The portfolio is predominantly invested in North America, with some exposure to Europe and Asia. This geographic concentration may limit the benefits of international diversification, which can help reduce risk by spreading investments across different economies. While the current allocation reflects confidence in the U.S. market, consider increasing exposure to other regions to capture growth opportunities and hedge against regional economic downturns. Emerging markets, in particular, offer potential for higher returns.

Risk vs. return

This chart shows the Efficient Frontier, calculated using your current assets with different allocation combinations. It highlights the best balance between risk and return based on historical data. "Efficient" portfolios maximize returns for a given risk or minimize risk for a given return. Portfolios below the curve are less efficient. This is informational and not a recommendation to buy or sell any assets.

Click on the colored dots to explore allocations.

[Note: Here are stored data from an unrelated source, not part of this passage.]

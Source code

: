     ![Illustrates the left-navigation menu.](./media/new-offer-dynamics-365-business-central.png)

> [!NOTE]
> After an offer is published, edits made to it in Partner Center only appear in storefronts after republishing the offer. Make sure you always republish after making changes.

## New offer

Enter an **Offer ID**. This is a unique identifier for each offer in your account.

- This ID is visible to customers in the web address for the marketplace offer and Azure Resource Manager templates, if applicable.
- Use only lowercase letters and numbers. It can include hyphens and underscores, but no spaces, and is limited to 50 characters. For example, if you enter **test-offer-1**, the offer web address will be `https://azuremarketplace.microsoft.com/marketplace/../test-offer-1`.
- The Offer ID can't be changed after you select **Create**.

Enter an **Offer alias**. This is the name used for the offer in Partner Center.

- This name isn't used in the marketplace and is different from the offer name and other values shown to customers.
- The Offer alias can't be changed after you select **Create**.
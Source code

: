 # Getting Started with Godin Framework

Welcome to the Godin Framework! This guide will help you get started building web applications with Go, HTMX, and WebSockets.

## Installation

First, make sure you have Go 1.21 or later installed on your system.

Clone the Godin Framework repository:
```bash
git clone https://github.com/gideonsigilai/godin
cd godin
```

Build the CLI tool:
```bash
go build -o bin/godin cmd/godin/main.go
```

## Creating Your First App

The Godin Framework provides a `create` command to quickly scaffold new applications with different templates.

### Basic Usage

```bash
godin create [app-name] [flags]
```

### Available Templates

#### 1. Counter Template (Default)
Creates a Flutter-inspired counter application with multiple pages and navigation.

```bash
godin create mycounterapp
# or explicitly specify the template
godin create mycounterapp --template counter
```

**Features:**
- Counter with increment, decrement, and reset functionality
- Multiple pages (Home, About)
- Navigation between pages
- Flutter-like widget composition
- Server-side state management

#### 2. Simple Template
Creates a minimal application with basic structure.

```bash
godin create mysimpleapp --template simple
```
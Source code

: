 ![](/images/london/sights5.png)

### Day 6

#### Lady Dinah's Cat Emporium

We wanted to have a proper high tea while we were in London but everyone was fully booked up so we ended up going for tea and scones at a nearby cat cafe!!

The Efficient Frontier concept can help optimize the portfolio by identifying the best risk-return tradeoff. By adjusting the allocation among existing assets, it's possible to achieve a more efficient portfolio. This doesn't necessarily mean adding new assets but reallocating between current holdings to improve the risk-return ratio. Regularly reviewing the portfolio's position on the Efficient Frontier can ensure it remains aligned with your risk tolerance and investment goals, potentially enhancing overall performance.

Dividends Info

  • Apple Inc 0.40%
  • ASML Holding NV 1.00%
  • Alibaba Group Holding Ltd 1.90%
  • Costco Wholesale Corp 2.00%
  • Alphabet Inc Class C 0.20%
  • Southwest Airlines Company 2.10%
  • Microsoft Corporation 0.50%
  • Qualcomm Incorporated 1.60%
  • Weighted yield (per year) 0.74%

The portfolio's dividend yield is relatively low at 0.74%, reflecting its growth orientation. While dividends can provide a steady income stream, this portfolio prioritizes capital appreciation over income generation. Investors seeking regular income might consider adding higher-yielding stocks or dividend-focused funds to complement the growth strategy. Balancing growth and income can enhance total returns and provide a cushion during periods of market volatility.